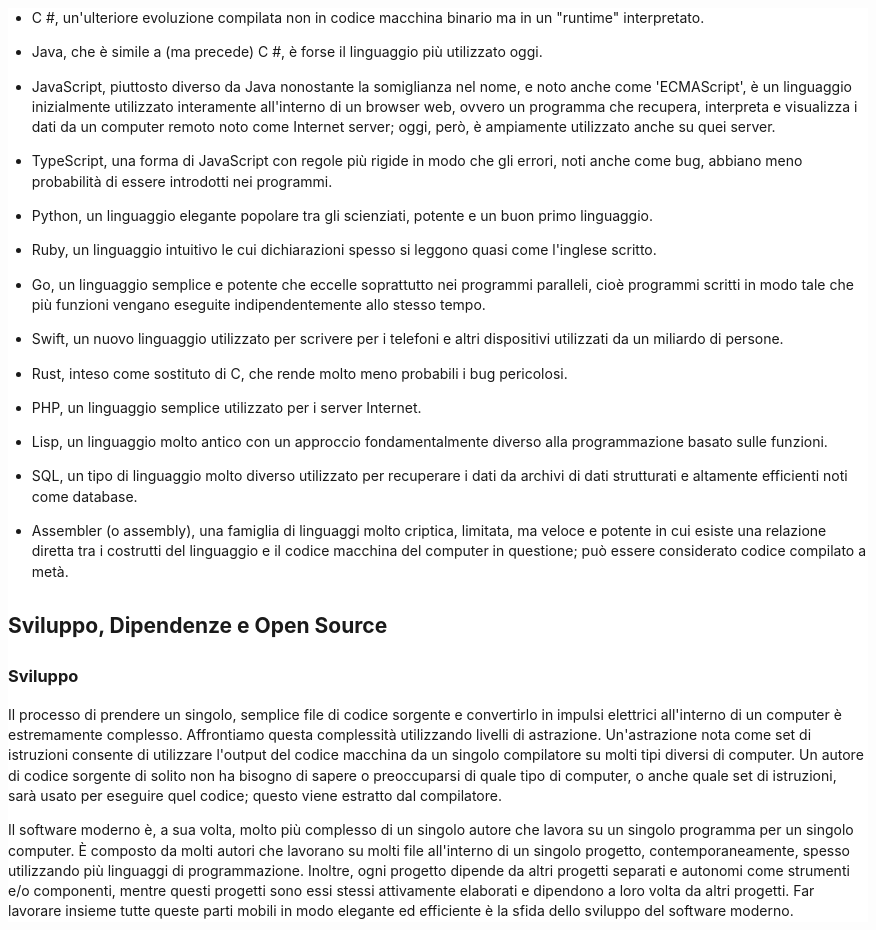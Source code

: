 - C #, un'ulteriore evoluzione compilata non in codice macchina binario ma in un "runtime" interpretato.

- Java, che è simile a (ma precede) C #, è forse il linguaggio più utilizzato oggi.

- JavaScript, piuttosto diverso da Java nonostante la somiglianza nel nome, e noto anche come 'ECMAScript', è un linguaggio inizialmente utilizzato interamente all'interno di un browser web, ovvero un programma che recupera, interpreta e visualizza i dati da un computer remoto noto come Internet server; oggi, però, è ampiamente utilizzato anche su quei server.

- TypeScript, una forma di JavaScript con regole più rigide in modo che gli errori, noti anche come bug, abbiano meno probabilità di essere introdotti nei programmi.

- Python, un linguaggio elegante popolare tra gli scienziati, potente e un buon primo linguaggio.

- Ruby, un linguaggio intuitivo le cui dichiarazioni spesso si leggono quasi come l'inglese scritto.

- Go, un linguaggio semplice e potente che eccelle soprattutto nei programmi paralleli, cioè programmi scritti in modo tale che più funzioni vengano eseguite indipendentemente allo stesso tempo.

- Swift, un nuovo linguaggio utilizzato per scrivere per i telefoni e altri dispositivi utilizzati da un miliardo di persone.

- Rust, inteso come sostituto di C, che rende molto meno probabili i bug pericolosi.

- PHP, un linguaggio semplice utilizzato per i server Internet.

- Lisp, un linguaggio molto antico con un approccio fondamentalmente diverso alla programmazione basato sulle funzioni.

- SQL, un tipo di linguaggio molto diverso utilizzato per recuperare i dati da archivi di dati strutturati e altamente efficienti noti come database.

- Assembler (o assembly), una famiglia di linguaggi molto criptica, limitata, ma veloce e potente in cui esiste una relazione diretta tra i costrutti del linguaggio e il codice macchina del computer in questione; può essere considerato codice compilato a metà.

## Sviluppo, Dipendenze e Open Source

### Sviluppo

Il processo di prendere un singolo, semplice file di codice sorgente e convertirlo in impulsi elettrici all'interno di un computer è estremamente complesso. Affrontiamo questa complessità utilizzando livelli di astrazione. Un'astrazione nota come set di istruzioni consente di utilizzare l'output del codice macchina da un singolo compilatore su molti tipi diversi di computer. Un autore di codice sorgente di solito non ha bisogno di sapere o preoccuparsi di quale tipo di computer, o anche quale set di istruzioni, sarà usato per eseguire quel codice; questo viene estratto dal compilatore.

Il software moderno è, a sua volta, molto più complesso di un singolo autore che lavora su un singolo programma per un singolo computer. È composto da molti autori che lavorano su molti file all'interno di un singolo progetto, contemporaneamente, spesso utilizzando più linguaggi di programmazione. Inoltre, ogni progetto dipende da altri progetti separati e autonomi come strumenti e/o componenti, mentre questi progetti sono essi stessi attivamente elaborati e dipendono a loro volta da altri progetti. Far lavorare insieme tutte queste parti mobili in modo elegante ed efficiente è la sfida dello sviluppo del software moderno.
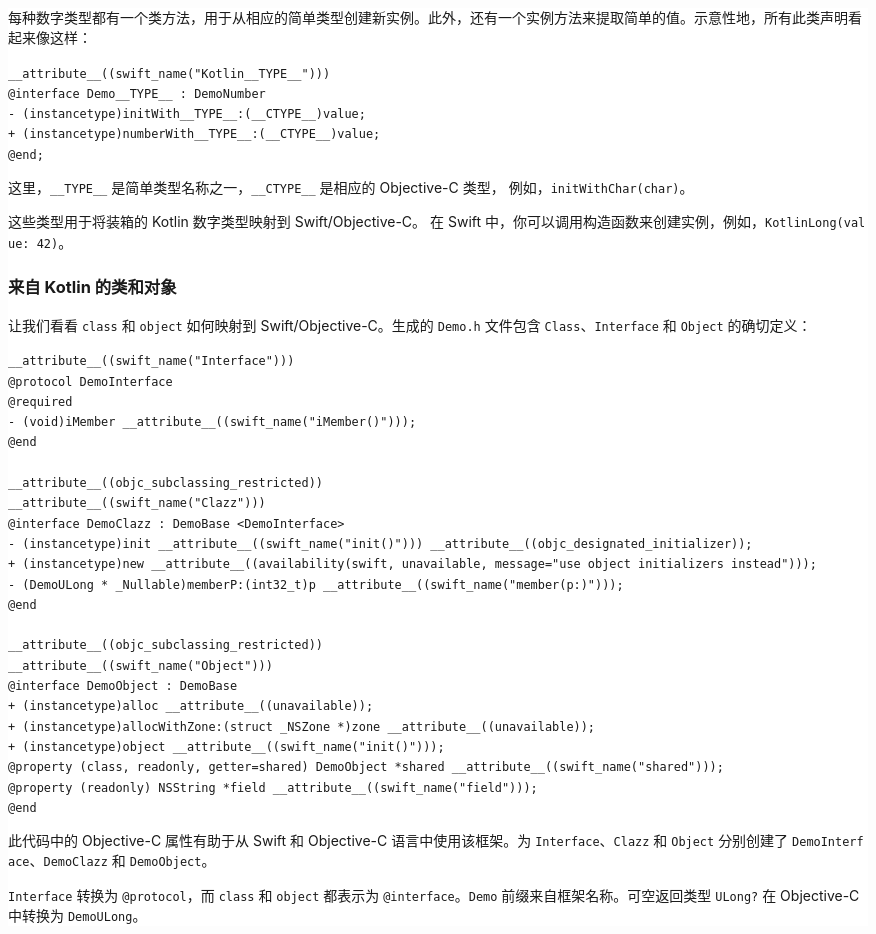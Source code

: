 每种数字类型都有一个类方法，用于从相应的简单类型创建新实例。此外，还有一个实例方法来提取简单的值。示意性地，所有此类声明看起来像这样：

```objc
__attribute__((swift_name("Kotlin__TYPE__")))
@interface Demo__TYPE__ : DemoNumber
- (instancetype)initWith__TYPE__:(__CTYPE__)value;
+ (instancetype)numberWith__TYPE__:(__CTYPE__)value;
@end;
```

这里，`__TYPE__` 是简单类型名称之一，`__CTYPE__` 是相应的 Objective-C 类型，
例如，`initWithChar(char)`。

这些类型用于将装箱的 Kotlin 数字类型映射到 Swift/Objective-C。
在 Swift 中，你可以调用构造函数来创建实例，例如，`KotlinLong(value: 42)`。

### 来自 Kotlin 的类和对象

让我们看看 `class` 和 `object` 如何映射到 Swift/Objective-C。生成的 `Demo.h` 文件包含 `Class`、`Interface` 和 `Object` 的确切定义：

```objc
__attribute__((swift_name("Interface")))
@protocol DemoInterface
@required
- (void)iMember __attribute__((swift_name("iMember()")));
@end

__attribute__((objc_subclassing_restricted))
__attribute__((swift_name("Clazz")))
@interface DemoClazz : DemoBase <DemoInterface>
- (instancetype)init __attribute__((swift_name("init()"))) __attribute__((objc_designated_initializer));
+ (instancetype)new __attribute__((availability(swift, unavailable, message="use object initializers instead")));
- (DemoULong * _Nullable)memberP:(int32_t)p __attribute__((swift_name("member(p:)")));
@end

__attribute__((objc_subclassing_restricted))
__attribute__((swift_name("Object")))
@interface DemoObject : DemoBase
+ (instancetype)alloc __attribute__((unavailable));
+ (instancetype)allocWithZone:(struct _NSZone *)zone __attribute__((unavailable));
+ (instancetype)object __attribute__((swift_name("init()")));
@property (class, readonly, getter=shared) DemoObject *shared __attribute__((swift_name("shared")));
@property (readonly) NSString *field __attribute__((swift_name("field")));
@end
```

此代码中的 Objective-C 属性有助于从 Swift 和 Objective-C 语言中使用该框架。为 `Interface`、`Clazz` 和 `Object` 分别创建了 `DemoInterface`、`DemoClazz` 和 `DemoObject`。

`Interface` 转换为 `@protocol`，而 `class` 和 `object` 都表示为 `@interface`。`Demo` 前缀来自框架名称。可空返回类型 `ULong?` 在 Objective-C 中转换为 `DemoULong`。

....

» What to do
Every line with "readonly" in it should be copied from the entries above.

» Response box
@property (class, readonly, getter=shared) DemoObject *shared __attribute__((swift_name("shared")));
@property (readonly) NSString *field __attribute__((swift_name("field")));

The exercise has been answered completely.